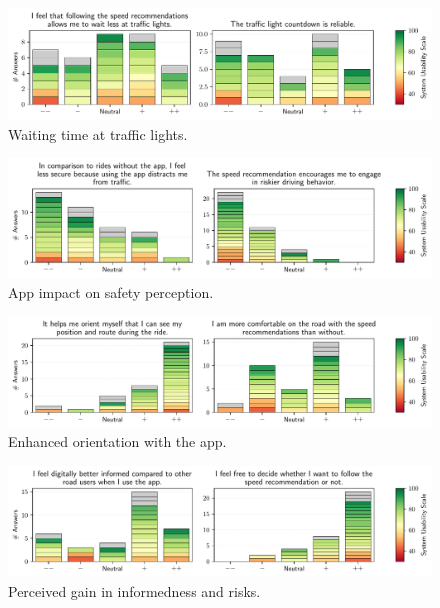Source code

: \begin{figure}[t]
\caption{Waiting time at traffic lights.}\label{fig:waiting-time-at-traffic-lights}
\includegraphics[width=\linewidth]{images/app-usability-questions-waiting-time-at-traffic-lights.pdf}
\end{figure}
          

\begin{figure}[t]
\caption{App impact on safety perception.}\label{fig:app-impact-on-safety}
\includegraphics[width=\linewidth]{images/app-usability-questions-app-impact-on-safety.pdf}
\end{figure}
          

\begin{figure}[t]
\caption{Enhanced orientation with the app.}\label{fig:app-enhanced-orientation}
\includegraphics[width=\linewidth]{images/app-usability-questions-app-enhanced-orientation.pdf}
\end{figure}
          

\begin{figure}[t]
\caption{Perceived gain in informedness and risks.}\label{fig:app-informedness-freedom}
\includegraphics[width=\linewidth]{images/app-usability-questions-app-informedness-freedom.pdf}
\end{figure}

====

• [WHAT YOU SHOULD DO] An exact copy of each entry is required, minus the pictures.

• [THE COMPLETED TASK]
Source code

: \begin{figure}[t]
\caption{Waiting time at traffic lights.}\label{fig:waiting-time-at-traffic-lights}
\includegraphics[width=\linewidth]{images/app-usability-questions-waiting-time-at-traffic-lights.pdf}
\end{figure}
          

\begin{figure}[t]
\caption{App impact on safety perception.}\label{fig:app-impact-on-safety}
\includegraphics[width=\linewidth]{images/app-usability-questions-app-impact-on-safety.pdf}
\end{figure}
          

\begin{figure}[t]
\caption{Enhanced orientation with the app.}\label{fig:app-enhanced-orientation}
\includegraphics[width=\linewidth]{images/app-usability-questions-app-enhanced-orientation.pdf}
\end{figure}
          

\begin{figure}[t]
\caption{Perceived gain in informedness and risks.}\label{fig:app-informedness-freedom}
\includegraphics[width=\linewidth]{images/app-usability-questions-app-informedness-freedom.pdf}
\end{figure}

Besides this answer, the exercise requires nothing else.